Placing the results from the first step of the process into the data/ directory allows the two steps to be separated, and reduces the need to constantly re-run analysis in order to make minor aesthetic changes. Some things that might be reasonably stored include 1D data series extracted from larger datasets, data buffers for plots (i.e., the output of a FixedResolutionBuffer from yt), data points for scatter plots corresponding to larger datasets that have been dimensionally reduced, etc.

Data products stored in this directory should follow these guidelines:

  • Be the minimum amount of data necessary
  • Use a non-Pickle data format. HDF5 is strongly preferred, but CSV and JSON are also acceptable. Pickle is unacceptable, as is raw binary.
  • They should be as self-describing as possible.

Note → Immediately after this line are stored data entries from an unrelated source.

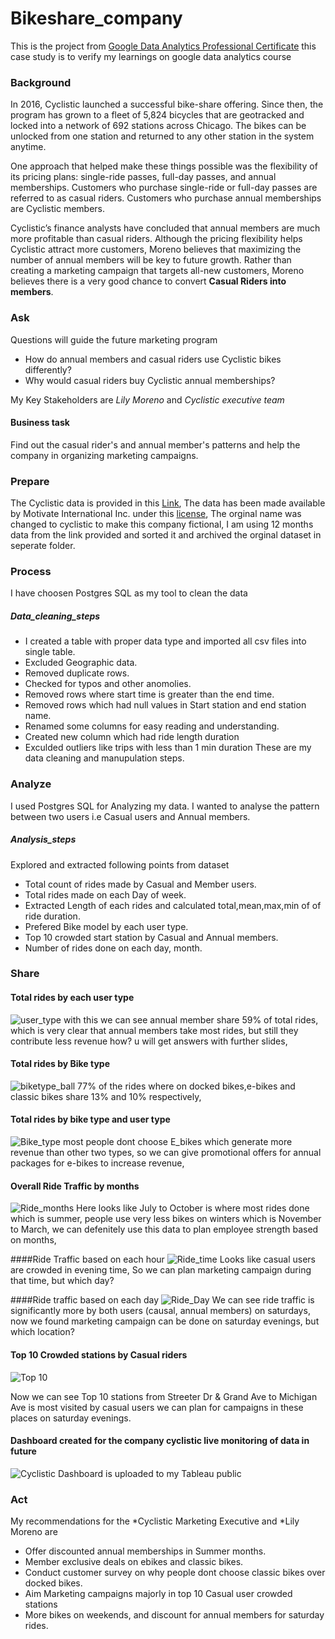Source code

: # Bikeshare_company
This is the project from [Google Data Analytics Professional Certificate](https://www.coursera.org/professional-certificates/google-data-analytics) this case study is to verify my learnings on google data analytics course
###  Background
In 2016, Cyclistic launched a successful bike-share offering. Since then, the program has grown to a fleet of 5,824 bicycles that are geotracked and locked into a network of 692 stations across Chicago. The bikes can be unlocked from one station and returned to any other station in the system anytime.

One approach that helped make these things possible was the flexibility of its pricing plans: single-ride passes, full-day passes, and annual memberships. Customers who purchase single-ride or full-day passes are referred to as casual riders. Customers who purchase annual memberships are Cyclistic members.

Cyclistic’s finance analysts have concluded that annual members are much more profitable than casual riders. Although the pricing flexibility helps Cyclistic attract more customers, Moreno believes that maximizing the number of annual members will be key to future growth. Rather than creating a marketing campaign that targets all-new customers, Moreno believes there is a very good chance to convert **Casual Riders into members**. 

### Ask
Questions will guide the future marketing program
* How do annual members and casual riders use Cyclistic bikes differently?
* Why would casual riders buy Cyclistic annual memberships?

My Key Stakeholders are *Lily Moreno* and *Cyclistic executive team*
#### Business task 
Find out the casual rider's and annual member's patterns and help the company in organizing marketing campaigns. 

### Prepare
The Cyclistic data is provided in this [Link](https://divvy-tripdata.s3.amazonaws.com/index.html), The data has been made available by
Motivate International Inc. under this [license](https://ride.divvybikes.com/data-license-agreement), The orginal name was changed to cyclistic to make this company fictional, I am using 12 months data from the link provided and sorted it and archived the orginal dataset in seperate folder.
### Process
I have choosen Postgres SQL as my tool to clean the data
##### Data_cleaning_steps
* I created a table with proper data type and imported all csv files into single table.
* Excluded Geographic data.
* Removed duplicate rows.
* Checked for typos and other anomolies.
* Removed rows where start time is greater than the end time.
* Removed rows which had null values in Start station and end station name.
* Renamed some columns for easy reading and understanding.
* Created new column which had ride length duration 
* Exculded outliers like trips with less than 1 min duration
These are my data cleaning and manupulation steps.
### Analyze
 I used Postgres SQL for Analyzing my data.
 I wanted to analyse the pattern between two users i.e Casual users and Annual members.
 ##### Analysis_steps
 Explored and extracted following points from dataset
 * Total count of rides made by Casual and Member users. 
 * Total rides made on each Day of week.
 * Extracted Length of each rides and calculated total,mean,max,min of of ride duration.  
 * Prefered Bike model by each user type.
 * Top 10 crowded start station by Casual and Annual members.
 * Number of rides done on each day, month.
### Share
#### Total rides by each user type
![user_type](https://user-images.githubusercontent.com/97881558/160364660-77fd54af-9344-4855-a8a2-7df439df9403.png)
with this we can see annual member share 59% of total rides, which is very clear that annual members take most rides, but still they contribute less revenue how? u will get answers with further slides,

#### Total rides by Bike type
![biketype_ball](https://user-images.githubusercontent.com/97881558/160366268-a2af2654-e962-4094-bbd3-82d32df4189d.png)
77% of the rides where on docked bikes,e-bikes and classic bikes share 13% and 10% respectively,

#### Total rides by bike type and user type
![Bike_type](https://user-images.githubusercontent.com/97881558/160368472-582dd9f7-d886-4926-9ca0-b16af179fc2e.png)
most people dont choose E_bikes which generate more revenue than other two types, so we can give promotional offers for annual packages for e-bikes to increase revenue,

#### Overall Ride Traffic by months
![Ride_months](https://user-images.githubusercontent.com/97881558/160370491-1e3d82bd-1220-4c3e-b386-852c12b1f42d.png)
Here looks like July to October is where most rides done which is summer, people use very less bikes on winters which is November to March, we can defenitely use this data to plan employee strength based on months,

####Ride Traffic based on each hour
![Ride_time](https://user-images.githubusercontent.com/97881558/160365673-1e7ee5ba-7fc9-456d-b179-fda15b446f68.png)
Looks like casual users are crowded in evening time, So we can plan marketing campaign during that time, but which day?

####Ride traffic based on each day
![Ride_Day](https://user-images.githubusercontent.com/97881558/160369104-39d10833-81f7-4f54-9536-f080088a12c5.png)
We can see ride traffic is significantly more by both users (causal, annual members) on saturdays, now we found marketing campaign can be done on saturday evenings, but which location?

#### Top 10 Crowded stations by Casual riders

![Top 10](https://user-images.githubusercontent.com/97881558/160369629-aaef725d-f5c4-4ec2-8013-af52f6bc1bd8.png)

Now we can see Top 10 stations from Streeter Dr & Grand Ave to Michigan Ave is most visited by casual users 
we can plan for campaigns in these places on saturday evenings. 

#### Dashboard created for the company cyclistic live monitoring of data in future
![Cyclistic](https://user-images.githubusercontent.com/97881558/160371959-3ced16f4-4015-4d62-aa84-60d4f1413419.png)
Dashboard is uploaded to my Tableau public 

### Act
My recommendations for the *Cyclistic Marketing Executive and *Lily Moreno are 

* Offer discounted annual memberships in Summer months.
* Member exclusive deals on ebikes and classic bikes.
* Conduct customer survey on why people dont choose classic bikes over docked bikes.
* Aim Marketing campaigns majorly in top 10 Casual user crowded stations
* More bikes on weekends, and discount for annual members for saturday rides.




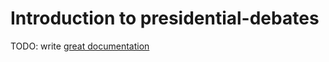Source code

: # Introduction to presidential-debates

TODO: write [great documentation](http://jacobian.org/writing/what-to-write/)
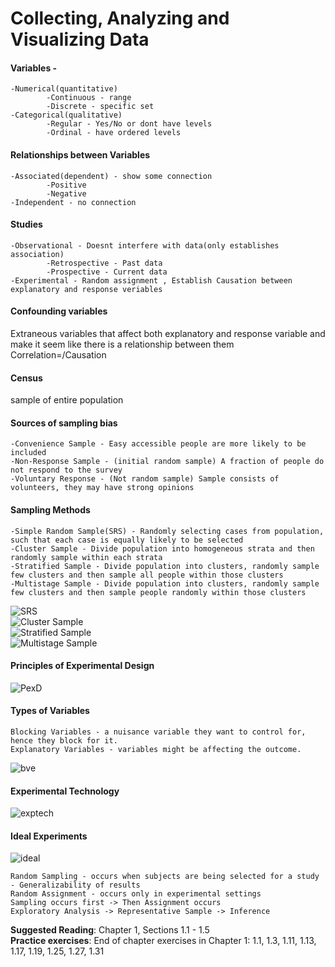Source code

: # Collecting, Analyzing and Visualizing Data  
   
#### Variables -   
	-Numerical(quantitative)  
			-Continuous - range  
			-Discrete - specific set  
	-Categorical(qualitative)  
			-Regular - Yes/No or dont have levels  
			-Ordinal - have ordered levels  
  
#### Relationships between Variables  
	-Associated(dependent) - show some connection  
			-Positive  
			-Negative  
	-Independent - no connection  
  
#### Studies   
	-Observational - Doesnt interfere with data(only establishes association)  
			-Retrospective - Past data  
			-Prospective - Current data  
	-Experimental - Random assignment , Establish Causation between explanatory and response veriables  
  
#### Confounding variables  
Extraneous variables that affect both explanatory and response variable and make it seem like there is a relationship between them  
Correlation=/Causation  
	  
#### Census  
sample of entire population  
  
#### Sources of sampling bias  
	-Convenience Sample - Easy accessible people are more likely to be included  
	-Non-Response Sample - (initial random sample) A fraction of people do not respond to the survey  
	-Voluntary Response - (Not random sample) Sample consists of volunteers, they may have strong opinions  
  
#### Sampling Methods   
	-Simple Random Sample(SRS) - Randomly selecting cases from population, such that each case is equally likely to be selected  
	-Cluster Sample - Divide population into homogeneous strata and then randomly sample within each strata  
	-Stratified Sample - Divide population into clusters, randomly sample few clusters and then sample all people within those clusters  
	-Multistage Sample - Divide population into clusters, randomly sample few clusters and then sample people randomly within those clusters 
![SRS](https://github.com/omkar-334/Probability-with-R/assets/40126336/a29f9367-a6bb-40dd-a2ce-54ceb74ff968)  
![Cluster Sample](https://github.com/omkar-334/Probability-with-R/assets/40126336/a0e3c422-05a3-4989-b49a-7b76f460d6e0)  
![Stratified Sample](https://github.com/omkar-334/Probability-with-R/assets/40126336/1facc2c4-26fa-4576-a2db-10e160d34f6e)  
![Multistage Sample](https://github.com/omkar-334/Probability-with-R/assets/40126336/b4292691-5c36-422a-933e-2ef0d0538d3e)  
  
#### Principles of Experimental Design  
![PexD](https://github.com/omkar-334/Probability-with-R/assets/40126336/0b372f3d-7510-4ee1-b9f8-9aedf234888b)  

#### Types of Variables  
	Blocking Variables - a nuisance variable they want to control for, hence they block for it.  
	Explanatory Variables - variables might be affecting the outcome.  
![bve](https://github.com/omkar-334/Probability-with-R/assets/40126336/a3893be8-1560-40b1-9ca4-88fc5e6c4988)  

#### Experimental Technology  
![exptech](https://github.com/omkar-334/Probability-with-R/assets/40126336/a9e14353-b3d7-4fe8-878d-100b53947ba8)  

#### Ideal Experiments
![ideal](https://github.com/omkar-334/Probability-with-R/assets/40126336/96d46102-e11e-48c8-987c-6bbbb188b1e7)

	Random Sampling - occurs when subjects are being selected for a study - Generalizability of results  
	Random Assignment - occurs only in experimental settings  
	Sampling occurs first -> Then Assignment occurs  
	Exploratory Analysis -> Representative Sample -> Inference  

**Suggested Reading**: Chapter 1, Sections 1.1 - 1.5  
**Practice exercises**: End of chapter exercises  in Chapter 1: 1.1, 1.3, 1.11, 1.13, 1.17, 1.19, 1.25, 1.27, 1.31  
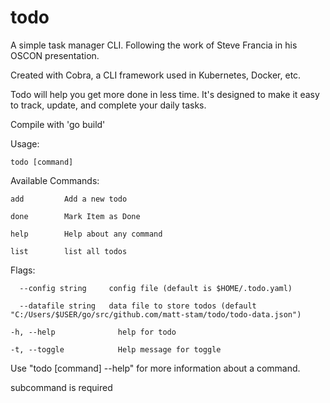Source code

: # todo

A simple task manager CLI. Following the work of Steve Francia in his OSCON presentation.

Created with Cobra, a CLI framework used in Kubernetes, Docker, etc.

Todo will help you get more done in less time. It's designed to make it easy to track, update, and complete your daily tasks.

Compile with 'go build'

Usage:

    todo [command]



Available Commands:

    add         Add a new todo

    done        Mark Item as Done

    help        Help about any command

    list        list all todos



Flags:

      --config string     config file (default is $HOME/.todo.yaml)

      --datafile string   data file to store todos (default "C:/Users/$USER/go/src/github.com/matt-stam/todo/todo-data.json")

    -h, --help              help for todo

    -t, --toggle            Help message for toggle


Use "todo [command] --help" for more information about a command.

subcommand is required
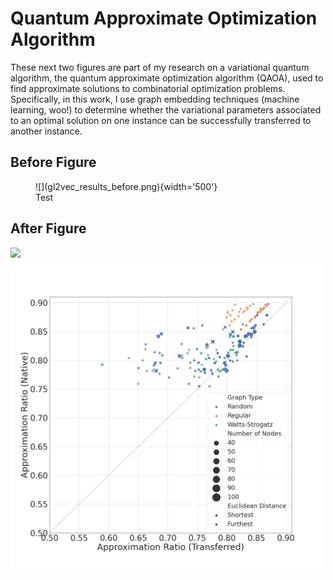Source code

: # Quantum Approximate Optimization Algorithm
These next two figures are part of my research on a variational quantum algorithm, the quantum approximate optimization algorithm (QAOA), used to find approximate solutions to combinatorial optimization problems. Specifically, in this work, I use graph embedding techniques (machine learning, woo!) to determine whether the variational parameters associated to an optimal solution on one instance can be successfully transferred to another instance.

## Before Figure
<figure markdown>
  ![](gl2vec_results_before.png){width='500'}
  <figcaption>Test</figcaption>
</figure>

## After Figure
![]('gl2vec_results_after.png')
<img src='gl2vec_results_after.png' width='500'>

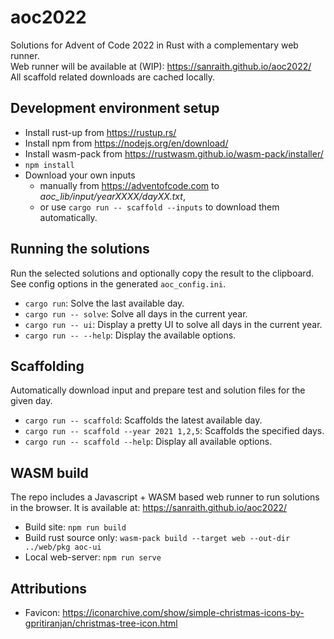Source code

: # aoc2022

Solutions for Advent of Code 2022 in Rust with a complementary web runner.  
Web runner will be available at (WIP): <https://sanraith.github.io/aoc2022/>  
All scaffold related downloads are cached locally.

## Development environment setup

- Install rust-up from <https://rustup.rs/>
- Install npm from <https://nodejs.org/en/download/>
- Install wasm-pack from <https://rustwasm.github.io/wasm-pack/installer/>
- `npm install`
- Download your own inputs
  - manually from <https://adventofcode.com> to _aoc_lib/input/yearXXXX/dayXX.txt_,
  - or use `cargo run -- scaffold --inputs` to download them automatically.

## Running the solutions

Run the selected solutions and optionally copy the result to the clipboard. See config options in the generated `aoc_config.ini`.

- `cargo run`: Solve the last available day.
- `cargo run -- solve`: Solve all days in the current year.
- `cargo run -- ui`: Display a pretty UI to solve all days in the current year.
- `cargo run -- --help`: Display the available options.

## Scaffolding

Automatically download input and prepare test and solution files for the given day.

- `cargo run -- scaffold`: Scaffolds the latest available day.
- `cargo run -- scaffold --year 2021 1,2,5`: Scaffolds the specified days.
- `cargo run -- scaffold --help`: Display all available options.

## WASM build

The repo includes a Javascript + WASM based web runner to run solutions in the browser. It is available at: <https://sanraith.github.io/aoc2022/>

- Build site: `npm run build`
- Build rust source only: `wasm-pack build --target web --out-dir ../web/pkg aoc-ui`
- Local web-server: `npm run serve`

## Attributions

- Favicon: <https://iconarchive.com/show/simple-christmas-icons-by-gpritiranjan/christmas-tree-icon.html>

Metadata should be stored either in the data file or in a sidecar file sharing the same name and a supplemental .info extension.

Scripts Directory

This directory should include all scripts used to generate reduced data products (whether or not it is stored in the data/ directory), all scripts used to generate plots (no plots should be bespoke, hand-generated), and all scripts used to combine or explore data.

All scripts should be expected to be run from the root directory of the repository, and should generate into either data/ or figures/. These scripts should make a best effort to identify their dependencies and required version numbers.

An alternate approach that is more robust, particularly against dependency information and installation issues, is to develop a setup.py file in the scripts/ repository that transforms it into an installable, editable package. See the ngoldbaum example paper repository, linked above, for how this might work. This helps identify dependencies through install_requires as well.